France and Shakespeare

Does it mean anything that the French thought, for almost three centuries, that Shakespeare was a genius, yet was vulgar and "deprived of elementary tatste" and not worth playing or reading? His ideas of propriety was wrong, somehow. Does this have to do with France’s misunderstanding of republicanism and its relationship to comedy and tragedy? Does it reveal a broader "crisis of confidence" and a "chronic distemper?" Sebastian Faulks reviews Shakespeare Goes to Paris: How the Bard Conquered France, by John Pemble, and says many interesting things about the French, their view of poetry, why Shakespeare was not appreciated until the 20th century, and why he had no good French translators for 300 years.
The book he reviews might be worth reading. It will be out in a month or so.
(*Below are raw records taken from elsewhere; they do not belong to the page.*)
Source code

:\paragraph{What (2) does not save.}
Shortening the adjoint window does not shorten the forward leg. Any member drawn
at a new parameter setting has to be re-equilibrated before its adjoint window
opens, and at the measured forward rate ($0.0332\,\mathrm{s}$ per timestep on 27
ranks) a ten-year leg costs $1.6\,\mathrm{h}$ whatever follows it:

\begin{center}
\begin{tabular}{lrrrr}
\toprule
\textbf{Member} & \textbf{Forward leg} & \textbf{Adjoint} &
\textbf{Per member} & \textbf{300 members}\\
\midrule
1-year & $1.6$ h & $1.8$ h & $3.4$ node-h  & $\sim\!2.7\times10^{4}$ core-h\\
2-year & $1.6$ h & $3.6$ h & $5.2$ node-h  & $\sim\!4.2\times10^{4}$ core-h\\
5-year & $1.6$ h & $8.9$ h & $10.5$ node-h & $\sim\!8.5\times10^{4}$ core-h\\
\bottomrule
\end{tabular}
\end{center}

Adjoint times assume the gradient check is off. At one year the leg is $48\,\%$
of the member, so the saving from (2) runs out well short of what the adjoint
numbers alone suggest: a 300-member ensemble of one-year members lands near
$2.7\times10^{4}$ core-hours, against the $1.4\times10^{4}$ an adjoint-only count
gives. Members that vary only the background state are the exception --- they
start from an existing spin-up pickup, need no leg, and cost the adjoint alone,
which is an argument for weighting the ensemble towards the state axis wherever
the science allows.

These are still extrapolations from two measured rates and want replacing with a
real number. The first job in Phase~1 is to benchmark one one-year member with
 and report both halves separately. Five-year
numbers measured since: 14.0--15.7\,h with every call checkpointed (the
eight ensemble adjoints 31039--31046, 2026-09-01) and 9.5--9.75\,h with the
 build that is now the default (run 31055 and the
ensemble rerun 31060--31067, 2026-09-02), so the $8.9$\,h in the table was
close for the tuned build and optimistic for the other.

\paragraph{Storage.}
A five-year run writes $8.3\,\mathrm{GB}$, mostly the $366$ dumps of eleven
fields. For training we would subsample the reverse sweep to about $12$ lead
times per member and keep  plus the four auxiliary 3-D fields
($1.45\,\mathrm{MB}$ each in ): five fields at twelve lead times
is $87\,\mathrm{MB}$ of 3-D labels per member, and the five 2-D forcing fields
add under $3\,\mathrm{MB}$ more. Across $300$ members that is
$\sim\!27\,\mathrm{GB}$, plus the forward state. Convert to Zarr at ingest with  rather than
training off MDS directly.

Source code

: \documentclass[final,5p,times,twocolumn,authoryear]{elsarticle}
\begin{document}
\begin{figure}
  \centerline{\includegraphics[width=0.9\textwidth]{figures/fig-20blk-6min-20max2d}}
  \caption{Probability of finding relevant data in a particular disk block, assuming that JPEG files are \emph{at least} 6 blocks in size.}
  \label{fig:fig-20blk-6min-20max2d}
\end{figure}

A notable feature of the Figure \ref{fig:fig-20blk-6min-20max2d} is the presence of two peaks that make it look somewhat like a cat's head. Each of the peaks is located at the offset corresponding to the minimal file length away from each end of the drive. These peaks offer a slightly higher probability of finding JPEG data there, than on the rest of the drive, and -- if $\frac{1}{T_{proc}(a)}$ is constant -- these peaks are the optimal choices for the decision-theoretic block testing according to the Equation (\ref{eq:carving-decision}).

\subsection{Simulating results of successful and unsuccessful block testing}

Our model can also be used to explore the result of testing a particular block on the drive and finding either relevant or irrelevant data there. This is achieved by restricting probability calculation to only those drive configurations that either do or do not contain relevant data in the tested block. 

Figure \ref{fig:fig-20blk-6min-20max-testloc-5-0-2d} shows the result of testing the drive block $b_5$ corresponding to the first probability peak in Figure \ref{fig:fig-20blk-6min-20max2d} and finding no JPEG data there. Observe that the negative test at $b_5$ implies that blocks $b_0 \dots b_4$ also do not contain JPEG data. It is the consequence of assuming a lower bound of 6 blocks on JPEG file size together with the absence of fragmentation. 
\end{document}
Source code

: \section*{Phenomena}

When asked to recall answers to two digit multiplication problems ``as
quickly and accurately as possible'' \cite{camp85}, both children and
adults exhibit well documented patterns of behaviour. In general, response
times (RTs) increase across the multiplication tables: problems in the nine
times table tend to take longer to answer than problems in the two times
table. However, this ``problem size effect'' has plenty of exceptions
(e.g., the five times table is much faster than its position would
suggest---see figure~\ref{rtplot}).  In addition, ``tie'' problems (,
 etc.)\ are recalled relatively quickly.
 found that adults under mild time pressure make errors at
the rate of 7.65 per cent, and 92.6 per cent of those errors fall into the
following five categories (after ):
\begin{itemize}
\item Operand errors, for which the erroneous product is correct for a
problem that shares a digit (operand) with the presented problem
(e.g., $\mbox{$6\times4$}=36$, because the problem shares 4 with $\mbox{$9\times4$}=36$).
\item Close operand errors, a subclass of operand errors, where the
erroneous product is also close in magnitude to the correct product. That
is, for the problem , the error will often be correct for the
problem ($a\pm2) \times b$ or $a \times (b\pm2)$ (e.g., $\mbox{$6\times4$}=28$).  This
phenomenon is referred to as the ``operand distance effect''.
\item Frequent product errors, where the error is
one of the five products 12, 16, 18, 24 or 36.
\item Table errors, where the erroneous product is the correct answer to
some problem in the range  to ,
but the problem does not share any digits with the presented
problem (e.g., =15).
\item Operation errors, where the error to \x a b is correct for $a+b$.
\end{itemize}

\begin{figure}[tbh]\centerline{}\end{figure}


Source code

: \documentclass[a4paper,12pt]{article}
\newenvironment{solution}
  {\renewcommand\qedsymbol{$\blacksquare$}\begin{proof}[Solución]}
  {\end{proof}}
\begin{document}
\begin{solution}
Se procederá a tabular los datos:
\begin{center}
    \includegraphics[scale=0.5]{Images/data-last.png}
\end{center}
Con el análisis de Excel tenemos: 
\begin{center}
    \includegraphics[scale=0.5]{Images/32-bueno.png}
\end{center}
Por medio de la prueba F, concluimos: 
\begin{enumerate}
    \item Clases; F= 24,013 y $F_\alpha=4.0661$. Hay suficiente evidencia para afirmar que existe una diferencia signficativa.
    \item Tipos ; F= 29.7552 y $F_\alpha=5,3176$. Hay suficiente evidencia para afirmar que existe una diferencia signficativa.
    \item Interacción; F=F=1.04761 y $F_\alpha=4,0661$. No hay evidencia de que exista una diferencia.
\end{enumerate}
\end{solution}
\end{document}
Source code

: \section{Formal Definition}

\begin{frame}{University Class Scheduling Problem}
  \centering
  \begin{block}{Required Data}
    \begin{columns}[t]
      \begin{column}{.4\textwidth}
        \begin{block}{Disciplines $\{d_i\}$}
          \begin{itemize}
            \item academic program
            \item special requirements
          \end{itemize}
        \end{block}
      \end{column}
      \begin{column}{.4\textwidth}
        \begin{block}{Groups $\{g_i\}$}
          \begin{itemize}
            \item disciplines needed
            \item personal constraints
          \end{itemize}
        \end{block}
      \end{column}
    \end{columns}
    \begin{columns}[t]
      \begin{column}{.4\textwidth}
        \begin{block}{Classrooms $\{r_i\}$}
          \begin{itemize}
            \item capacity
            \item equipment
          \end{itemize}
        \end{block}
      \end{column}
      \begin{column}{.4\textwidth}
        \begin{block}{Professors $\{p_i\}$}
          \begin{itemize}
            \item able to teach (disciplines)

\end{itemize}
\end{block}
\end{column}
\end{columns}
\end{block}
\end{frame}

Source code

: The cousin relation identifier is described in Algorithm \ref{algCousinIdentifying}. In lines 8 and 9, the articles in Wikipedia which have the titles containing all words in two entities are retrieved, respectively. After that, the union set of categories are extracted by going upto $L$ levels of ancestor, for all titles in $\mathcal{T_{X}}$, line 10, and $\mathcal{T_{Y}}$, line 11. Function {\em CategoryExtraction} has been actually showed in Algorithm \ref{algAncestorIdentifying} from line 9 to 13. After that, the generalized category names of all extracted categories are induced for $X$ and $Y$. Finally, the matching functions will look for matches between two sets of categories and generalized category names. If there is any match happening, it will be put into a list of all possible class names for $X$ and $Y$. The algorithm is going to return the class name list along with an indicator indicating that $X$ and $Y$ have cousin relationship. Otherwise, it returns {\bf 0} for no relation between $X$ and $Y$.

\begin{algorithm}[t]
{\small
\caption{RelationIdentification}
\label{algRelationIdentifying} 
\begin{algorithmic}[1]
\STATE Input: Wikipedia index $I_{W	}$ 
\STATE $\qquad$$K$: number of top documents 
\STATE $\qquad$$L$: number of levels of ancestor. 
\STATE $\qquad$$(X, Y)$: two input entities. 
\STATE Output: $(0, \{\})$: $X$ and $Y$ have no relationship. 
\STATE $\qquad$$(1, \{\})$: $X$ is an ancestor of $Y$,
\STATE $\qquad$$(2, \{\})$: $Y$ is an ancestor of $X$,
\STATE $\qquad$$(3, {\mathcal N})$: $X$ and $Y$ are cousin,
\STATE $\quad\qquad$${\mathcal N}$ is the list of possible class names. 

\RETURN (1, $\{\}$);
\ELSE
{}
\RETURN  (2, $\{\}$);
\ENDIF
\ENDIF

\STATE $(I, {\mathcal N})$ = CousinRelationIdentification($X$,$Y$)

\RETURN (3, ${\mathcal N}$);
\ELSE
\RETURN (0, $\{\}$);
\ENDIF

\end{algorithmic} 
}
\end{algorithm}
It strikes me that it should be noted that in many countries (for example, Hungary, Germany, Spain) the best poets learned English just to be able to translate Shakespeare, and most did this much earlier (I think) than the French. And those translations seem to my untutored ears to be quite good. It should also be mentioned that there isn’t a major city in any part of the world where a Shakespare production is not currently in progress. This is not so for Racine, Voltaire, or Corneille. That Shakespeare speaks to more than the English is clear, and has been clear for a long while, the opinion of the French, and oddities like Tolstoi, to the contrary notwithstanding.

Discussions - 2 Comments

I live in Moscow, and I can say with some authority that Russians absolutely love Shakespeare. There is always at least one of the Bard’s plays in production or scheduled (a poster for King Lear is around the corner from my office). A coupe of summers ago one of the television channels carried a live production from a local park, where a well-known actor was performing Shakespeare’s sonnets, having put them to music and playing guitar. Between sonnets, he made an interesting comment to the effect that Russians find Shakespeare much more approachable because he had been translated into modern Russian, while English speakers had to delve into a form of the language that is several hundred years old.

I enjoyed "Les Miserables" in New York’s broadway, despite the obvious spin in support of Socialism put on by the script writers.

In any event, its more "the exception that proves the rule" with respect to your main point, but it was an obviously overlooked excepted nonetheless.